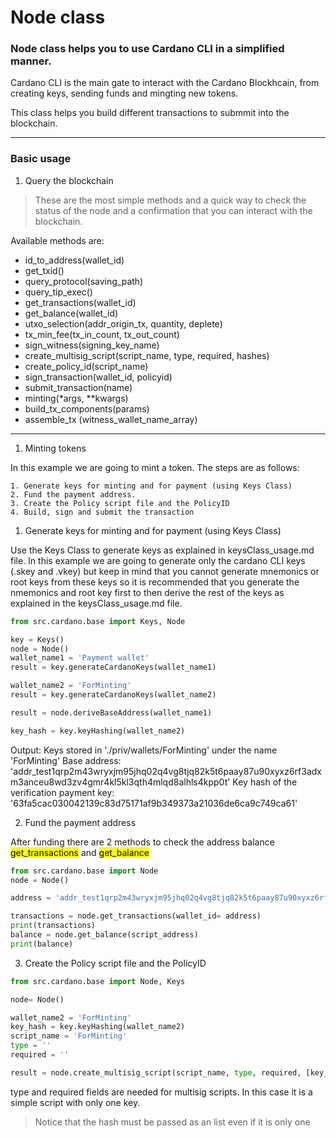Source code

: # Node class 

### Node class helps you to use Cardano CLI in a simplified manner.
Cardano CLI is the main gate to interact with the Cardano Blockhcain, from creating keys, sending funds and mingting new tokens.

This class helps you build different transactions to submmit into the blockchain. 

***

### Basic usage

1. Query the blockchain

> These are the most simple methods and a quick way to check the status of the node and a confirmation that you can interact with the blockchain. 

Available methods are:

- id_to_address(wallet_id)
- get_txid()
- query_protocol(saving_path)
- query_tip_exec()
- get_transactions(wallet_id)
- get_balance(wallet_id)
- utxo_selection(addr_origin_tx, quantity, deplete)
- tx_min_fee(tx_in_count, tx_out_count)
- sign_witness(signing_key_name)
- create_multisig_script(script_name, type, required, hashes)
- create_policy_id(script_name)
- sign_transaction(wallet_id, policyid)
- submit_transaction(name)
- minting(*args, **kwargs)
- build_tx_components(params)
- assemble_tx (witness_wallet_name_array)

***

1. Minting tokens

In this example we are going to mint a token. The steps are as follows:

    1. Generate keys for minting and for payment (using Keys Class)
    2. Fund the payment address.
    3. Create the Policy script file and the PolicyID
    4. Build, sign and submit the transaction

1. Generate keys for minting and for payment (using Keys Class)

Use the Keys Class to generate keys as explained in keysClass_usage.md file. In this example we are going to generate only the cardano CLI keys (.skey and .vkey) but keep in mind that you cannot generate mnemonics or root keys from these keys so it is recommended that you generate the nmemonics and root key first to then derive the rest of the keys as explained in the keysClass_usage.md file. 

```python
from src.cardano.base import Keys, Node

key = Keys()
node = Node()
wallet_name1 = 'Payment wallet'
result = key.generateCardanoKeys(wallet_name1)

wallet_name2 = 'ForMinting'
result = key.generateCardanoKeys(wallet_name2)

result = node.deriveBaseAddress(wallet_name1)

key_hash = key.keyHashing(wallet_name2)
```

Output: Keys stored in './priv/wallets/ForMinting' under the name 'ForMinting'
Base address: 'addr_test1qrp2m43wryxjm95jhq02q4vg8tjq82k5t6paay87u90xyxz6rf3adxm3anceu8wd3zv4gmr4kl5kl3qth4mlqd8alhls4kpp0t'
Key hash of the verification payment key: '63fa5cac030042139c83d75171af9b349373a21036de6ca9c749ca61'

2. Fund the payment address

After funding there are 2 methods to check the address balance <Mark>get_transactions</Mark> and <Mark>get_balance</Mark>

```python
from src.cardano.base import Node
node = Node()

address = 'addr_test1qrp2m43wryxjm95jhq02q4vg8tjq82k5t6paay87u90xyxz6rf3adxm3anceu8wd3zv4gmr4kl5kl3qth4mlqd8alhls4kpp0t'

transactions = node.get_transactions(wallet_id= address)
print(transactions)
balance = node.get_balance(script_address)
print(balance)
```

3. Create the Policy script file and the PolicyID

```python
from src.cardano.base import Node, Keys

node= Node()

wallet_name2 = 'ForMinting'
key_hash = key.keyHashing(wallet_name2)
script_name = 'ForMinting'
type = ''
required = ''

result = node.create_multisig_script(script_name, type, required, [key_hash])
```
type and required fields are needed for multisig scripts. In this case it is a simple script with only one key.

> Notice that the hash must be passed as an list even if it is only one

• _Your objective_:
Give a tally of the lines in the listing above that contain the word "interact", and provide nothing beyond the number.

• _Task response_:
2